_What this task involves_. Omitting all images, set down every line below exactly as it appears.

Exercise data below:

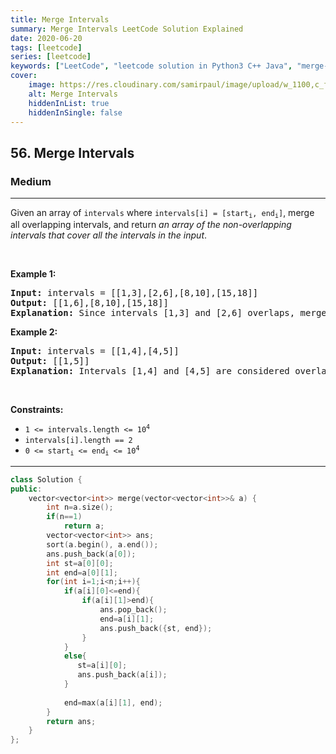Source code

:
 ```yaml
---
title: Merge Intervals
summary: Merge Intervals LeetCode Solution Explained
date: 2020-06-20
tags: [leetcode]
series: [leetcode]
keywords: ["LeetCode", "leetcode solution in Python3 C++ Java", "merge-intervals LeetCode Solution Explained"]
cover:
    image: https://res.cloudinary.com/samirpaul/image/upload/w_1100,c_fit,co_rgb:FFFFFF,l_text:Arial_75_bold:Merge Intervals - Solution Explained/problem-solving.webp
    alt: Merge Intervals
    hiddenInList: true
    hiddenInSingle: false
---
```



<h2>56. Merge Intervals</h2><h3>Medium</h3><hr><div><p>Given an array&nbsp;of <code>intervals</code>&nbsp;where <code>intervals[i] = [start<sub>i</sub>, end<sub>i</sub>]</code>, merge all overlapping intervals, and return <em>an array of the non-overlapping intervals that cover all the intervals in the input</em>.</p>

<p>&nbsp;</p>
<p><strong>Example 1:</strong></p>

<pre><strong>Input:</strong> intervals = [[1,3],[2,6],[8,10],[15,18]]
<strong>Output:</strong> [[1,6],[8,10],[15,18]]
<strong>Explanation:</strong> Since intervals [1,3] and [2,6] overlaps, merge them into [1,6].
</pre>

<p><strong>Example 2:</strong></p>

<pre><strong>Input:</strong> intervals = [[1,4],[4,5]]
<strong>Output:</strong> [[1,5]]
<strong>Explanation:</strong> Intervals [1,4] and [4,5] are considered overlapping.
</pre>

<p>&nbsp;</p>
<p><strong>Constraints:</strong></p>

<ul>
	<li><code>1 &lt;= intervals.length &lt;= 10<sup>4</sup></code></li>
	<li><code>intervals[i].length == 2</code></li>
	<li><code>0 &lt;= start<sub>i</sub> &lt;= end<sub>i</sub> &lt;= 10<sup>4</sup></code></li>
</ul>
</div>

---




```cpp
class Solution {
public:
    vector<vector<int>> merge(vector<vector<int>>& a) {
        int n=a.size();
        if(n==1)
            return a;
        vector<vector<int>> ans;
        sort(a.begin(), a.end());
        ans.push_back(a[0]);
        int st=a[0][0];
        int end=a[0][1];
        for(int i=1;i<n;i++){
            if(a[i][0]<=end){
                if(a[i][1]>end){
                    ans.pop_back();
                    end=a[i][1];
                    ans.push_back({st, end});
                }
            }
            else{
               st=a[i][0];
               ans.push_back(a[i]); 
            }
                 
            end=max(a[i][1], end);
        }
        return ans;
    }
};
```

End of Exercise data.

_Reply_.
Source code

:
 ```yaml
---
title: Merge Intervals
summary: Merge Intervals LeetCode Solution Explained
date: 2020-06-20
tags: [leetcode]
series: [leetcode]
keywords: ["LeetCode", "leetcode solution in Python3 C++ Java", "merge-intervals LeetCode Solution Explained"]
cover:
    image: https://res.cloudinary.com/samirpaul/image/upload/w_1100,c_fit,co_rgb:FFFFFF,l_text:Arial_75_bold:Merge Intervals - Solution Explained/problem-solving.webp
    alt: Merge Intervals
    hiddenInList: true
    hiddenInSingle: false
---
```



<h2>56. Merge Intervals</h2><h3>Medium</h3><hr><div><p>Given an array&nbsp;of <code>intervals</code>&nbsp;where <code>intervals[i] = [start<sub>i</sub>, end<sub>i</sub>]</code>, merge all overlapping intervals, and return <em>an array of the non-overlapping intervals that cover all the intervals in the input</em>.</p>

<p>&nbsp;</p>
<p><strong>Example 1:</strong></p>

<pre><strong>Input:</strong> intervals = [[1,3],[2,6],[8,10],[15,18]]
<strong>Output:</strong> [[1,6],[8,10],[15,18]]
<strong>Explanation:</strong> Since intervals [1,3] and [2,6] overlaps, merge them into [1,6].
</pre>

<p><strong>Example 2:</strong></p>

<pre><strong>Input:</strong> intervals = [[1,4],[4,5]]
<strong>Output:</strong> [[1,5]]
<strong>Explanation:</strong> Intervals [1,4] and [4,5] are considered overlapping.
</pre>

<p>&nbsp;</p>
<p><strong>Constraints:</strong></p>

<ul>
	<li><code>1 &lt;= intervals.length &lt;= 10<sup>4</sup></code></li>
	<li><code>intervals[i].length == 2</code></li>
	<li><code>0 &lt;= start<sub>i</sub> &lt;= end<sub>i</sub> &lt;= 10<sup>4</sup></code></li>
</ul>
</div>

---




```cpp
class Solution {
public:
    vector<vector<int>> merge(vector<vector<int>>& a) {
        int n=a.size();
        if(n==1)
            return a;
        vector<vector<int>> ans;
        sort(a.begin(), a.end());
        ans.push_back(a[0]);
        int st=a[0][0];
        int end=a[0][1];
        for(int i=1;i<n;i++){
            if(a[i][0]<=end){
                if(a[i][1]>end){
                    ans.pop_back();
                    end=a[i][1];
                    ans.push_back({st, end});
                }
            }
            else{
               st=a[i][0];
               ans.push_back(a[i]); 
            }
                 
            end=max(a[i][1], end);
        }
        return ans;
    }
};
```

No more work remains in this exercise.